Text to Speech (tts)

Module tts implemented for synthesizing audio waves for the given text document. This is a example program to synthesize documents with jaseci tts module. We will use raw text as the input and will generate audio wav data.

  1. Import tts module in jac
  2. Synthesize audio using tts module.
  3. Working with synthesize audio.

Walk through

1. Import text to speech (tts) module in jac

  1. For executing jaseci Open terminal and run follow command.
    jsctl -m
    
  2. Load tts module in jac by command
    actions load module jac_speech.tts
    

2. Synthesize audio using jaseci tts module.

In this section we will take an input raw text and will output the list of amplitude values of the synthesized audio. This can use to save or play the audio files using a necessary library in a preffered language.

To synthesize audios we can use the synthesize action in the tts module.

Example:

walker synthesize{
    has text_input = "Hello world, I miss you so much";
    can tts.synthesize;
    result = tts.synthesize(text_input);
    report result;
}

Output:

    Synthesizing speeches with Tacotron2 and WaveGlow.
    "success" : True,
    "report" : [{
    "audio_wave"  :  [
        -1.3996235793456435e-05,
        -1.5296747733373195e-05,
        -1.5828527466510423e-05,
        .
        .
        .
      ]
    }
  ],
  "final_node": "urn:uuid:492ef31c-052e-477d-a003-0e8b436d8d26",
  "yielded": false
}

Parameters in synthesize action

  1. text (str) : Input text string. The accepted language is English
  2. path (str) : If you want to save the generated audio in your file system, provide the output path here.
  3. rate (int) : The audio bitrate.
  4. base64 (boolean) : If you want to convert the output into base64, set this value to True

3. Save generated audio into the local file system.

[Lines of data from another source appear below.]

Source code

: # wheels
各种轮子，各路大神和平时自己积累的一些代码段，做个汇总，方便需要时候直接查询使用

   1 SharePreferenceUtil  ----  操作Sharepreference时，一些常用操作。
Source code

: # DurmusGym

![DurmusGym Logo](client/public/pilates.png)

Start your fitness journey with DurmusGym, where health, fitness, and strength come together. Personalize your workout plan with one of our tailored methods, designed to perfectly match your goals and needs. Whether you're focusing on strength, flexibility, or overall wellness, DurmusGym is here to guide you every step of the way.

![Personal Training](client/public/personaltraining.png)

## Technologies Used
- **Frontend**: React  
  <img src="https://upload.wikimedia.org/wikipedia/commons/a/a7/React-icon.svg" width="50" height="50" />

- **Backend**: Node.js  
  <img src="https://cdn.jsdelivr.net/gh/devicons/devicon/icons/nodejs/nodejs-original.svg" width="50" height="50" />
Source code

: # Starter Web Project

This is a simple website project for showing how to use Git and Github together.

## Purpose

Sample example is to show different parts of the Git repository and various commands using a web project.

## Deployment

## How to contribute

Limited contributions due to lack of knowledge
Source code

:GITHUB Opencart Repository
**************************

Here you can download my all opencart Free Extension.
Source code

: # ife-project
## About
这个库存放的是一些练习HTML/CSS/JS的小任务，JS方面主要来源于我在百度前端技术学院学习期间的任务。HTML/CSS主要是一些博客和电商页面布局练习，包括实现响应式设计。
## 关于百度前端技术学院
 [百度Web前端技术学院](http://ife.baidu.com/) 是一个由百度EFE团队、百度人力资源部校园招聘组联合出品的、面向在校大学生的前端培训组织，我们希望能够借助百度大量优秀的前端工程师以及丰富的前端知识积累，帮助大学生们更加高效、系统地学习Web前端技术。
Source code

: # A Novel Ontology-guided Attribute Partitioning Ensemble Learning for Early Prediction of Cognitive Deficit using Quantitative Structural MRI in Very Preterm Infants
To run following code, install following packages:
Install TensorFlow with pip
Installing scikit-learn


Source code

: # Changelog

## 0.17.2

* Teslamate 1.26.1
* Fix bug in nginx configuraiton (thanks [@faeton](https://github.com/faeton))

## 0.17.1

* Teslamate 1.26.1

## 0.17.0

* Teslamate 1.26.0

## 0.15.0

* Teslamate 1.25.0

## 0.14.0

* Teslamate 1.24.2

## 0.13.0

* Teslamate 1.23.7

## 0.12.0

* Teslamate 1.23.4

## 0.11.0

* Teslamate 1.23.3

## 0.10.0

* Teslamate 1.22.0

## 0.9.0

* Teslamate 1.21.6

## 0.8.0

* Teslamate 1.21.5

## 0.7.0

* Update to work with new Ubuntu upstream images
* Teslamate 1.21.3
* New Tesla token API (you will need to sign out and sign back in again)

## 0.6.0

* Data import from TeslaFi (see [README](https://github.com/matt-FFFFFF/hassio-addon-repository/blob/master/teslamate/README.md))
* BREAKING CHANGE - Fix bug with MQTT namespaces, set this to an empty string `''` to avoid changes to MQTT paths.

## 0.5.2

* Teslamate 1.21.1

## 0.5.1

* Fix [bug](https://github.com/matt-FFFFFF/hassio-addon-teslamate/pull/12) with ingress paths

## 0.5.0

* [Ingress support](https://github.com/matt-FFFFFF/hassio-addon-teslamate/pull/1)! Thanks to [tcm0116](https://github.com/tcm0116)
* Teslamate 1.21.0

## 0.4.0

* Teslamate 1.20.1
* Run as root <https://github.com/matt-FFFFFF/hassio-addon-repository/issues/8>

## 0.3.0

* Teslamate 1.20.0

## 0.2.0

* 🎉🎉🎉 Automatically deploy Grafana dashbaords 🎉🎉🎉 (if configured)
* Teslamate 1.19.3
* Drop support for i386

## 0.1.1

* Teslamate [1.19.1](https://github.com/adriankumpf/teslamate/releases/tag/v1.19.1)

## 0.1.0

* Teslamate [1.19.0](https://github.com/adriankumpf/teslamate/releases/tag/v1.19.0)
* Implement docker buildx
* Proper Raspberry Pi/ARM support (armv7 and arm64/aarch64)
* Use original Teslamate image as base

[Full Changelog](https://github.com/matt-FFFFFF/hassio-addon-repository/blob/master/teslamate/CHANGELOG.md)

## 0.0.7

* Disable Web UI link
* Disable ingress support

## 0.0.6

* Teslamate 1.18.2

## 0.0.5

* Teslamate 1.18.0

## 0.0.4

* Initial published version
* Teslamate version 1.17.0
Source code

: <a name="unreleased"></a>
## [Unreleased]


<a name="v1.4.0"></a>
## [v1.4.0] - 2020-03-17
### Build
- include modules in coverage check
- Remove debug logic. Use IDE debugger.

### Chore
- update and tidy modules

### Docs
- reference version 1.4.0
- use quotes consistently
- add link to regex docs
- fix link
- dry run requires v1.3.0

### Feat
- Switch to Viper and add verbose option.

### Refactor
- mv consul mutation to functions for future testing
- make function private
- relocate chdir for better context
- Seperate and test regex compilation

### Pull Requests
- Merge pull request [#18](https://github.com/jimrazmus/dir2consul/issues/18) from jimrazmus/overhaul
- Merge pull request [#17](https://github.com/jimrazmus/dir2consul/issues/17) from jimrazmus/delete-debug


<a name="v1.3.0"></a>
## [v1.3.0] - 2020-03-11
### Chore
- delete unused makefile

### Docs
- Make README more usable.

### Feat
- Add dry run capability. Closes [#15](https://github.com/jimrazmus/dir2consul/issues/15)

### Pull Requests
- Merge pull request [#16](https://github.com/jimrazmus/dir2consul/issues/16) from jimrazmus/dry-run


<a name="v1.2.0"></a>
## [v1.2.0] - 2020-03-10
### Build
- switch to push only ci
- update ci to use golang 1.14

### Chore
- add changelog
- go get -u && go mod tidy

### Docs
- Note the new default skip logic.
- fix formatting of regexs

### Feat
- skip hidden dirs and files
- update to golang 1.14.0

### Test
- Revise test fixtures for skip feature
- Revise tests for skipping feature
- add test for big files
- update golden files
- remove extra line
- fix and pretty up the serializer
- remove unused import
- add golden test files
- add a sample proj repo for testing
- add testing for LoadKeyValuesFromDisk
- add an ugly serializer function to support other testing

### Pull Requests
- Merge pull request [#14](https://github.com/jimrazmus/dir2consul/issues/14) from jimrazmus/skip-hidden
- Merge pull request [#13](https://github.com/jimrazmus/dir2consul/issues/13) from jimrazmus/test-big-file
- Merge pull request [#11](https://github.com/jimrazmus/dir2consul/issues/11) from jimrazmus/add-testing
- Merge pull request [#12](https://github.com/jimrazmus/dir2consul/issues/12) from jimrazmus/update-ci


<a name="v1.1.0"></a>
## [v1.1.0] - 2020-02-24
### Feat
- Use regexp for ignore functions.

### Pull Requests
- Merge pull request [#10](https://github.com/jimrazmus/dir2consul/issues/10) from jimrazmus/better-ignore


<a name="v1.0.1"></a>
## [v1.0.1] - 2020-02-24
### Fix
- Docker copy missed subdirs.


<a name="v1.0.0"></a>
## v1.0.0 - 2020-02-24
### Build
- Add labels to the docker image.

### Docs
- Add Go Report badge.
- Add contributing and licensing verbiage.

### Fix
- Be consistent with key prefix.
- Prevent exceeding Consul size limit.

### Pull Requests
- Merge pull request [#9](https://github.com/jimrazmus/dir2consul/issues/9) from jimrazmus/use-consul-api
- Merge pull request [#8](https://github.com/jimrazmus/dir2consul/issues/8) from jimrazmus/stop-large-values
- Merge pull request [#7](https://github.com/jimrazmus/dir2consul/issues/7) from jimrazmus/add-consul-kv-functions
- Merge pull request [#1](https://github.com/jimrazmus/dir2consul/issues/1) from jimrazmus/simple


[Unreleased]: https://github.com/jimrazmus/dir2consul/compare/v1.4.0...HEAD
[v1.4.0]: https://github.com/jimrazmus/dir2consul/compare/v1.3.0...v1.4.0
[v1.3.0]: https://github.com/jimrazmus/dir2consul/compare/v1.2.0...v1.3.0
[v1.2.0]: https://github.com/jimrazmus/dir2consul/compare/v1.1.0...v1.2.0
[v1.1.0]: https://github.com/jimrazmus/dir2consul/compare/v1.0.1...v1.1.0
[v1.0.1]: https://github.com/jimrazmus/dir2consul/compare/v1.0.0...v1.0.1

You can save generated audio into local file system using the save_audio action from the jaseci tts module.

Example:

walker save_audio{
    has text_input = "Hello world!.";
    can tts.synthesize;
    can tts.save_audio;

    has result = tts.synthesize(text = text_input, base64_val= False);
    report tts.save_audio(result.audio_wave , "./");
}

Output:

{
  "success": true,
  "report": [
    {
      "save_status": true,
      "file_path": "./audio_file_1671440039.5007231.wav"
    }
  ],
  "final_node": "urn:uuid:e6073e75-1c25-4494-afac-eac01ee7043f",
  "yielded": false
}

You will see the saved audio in the given file path after completion of excuting this code.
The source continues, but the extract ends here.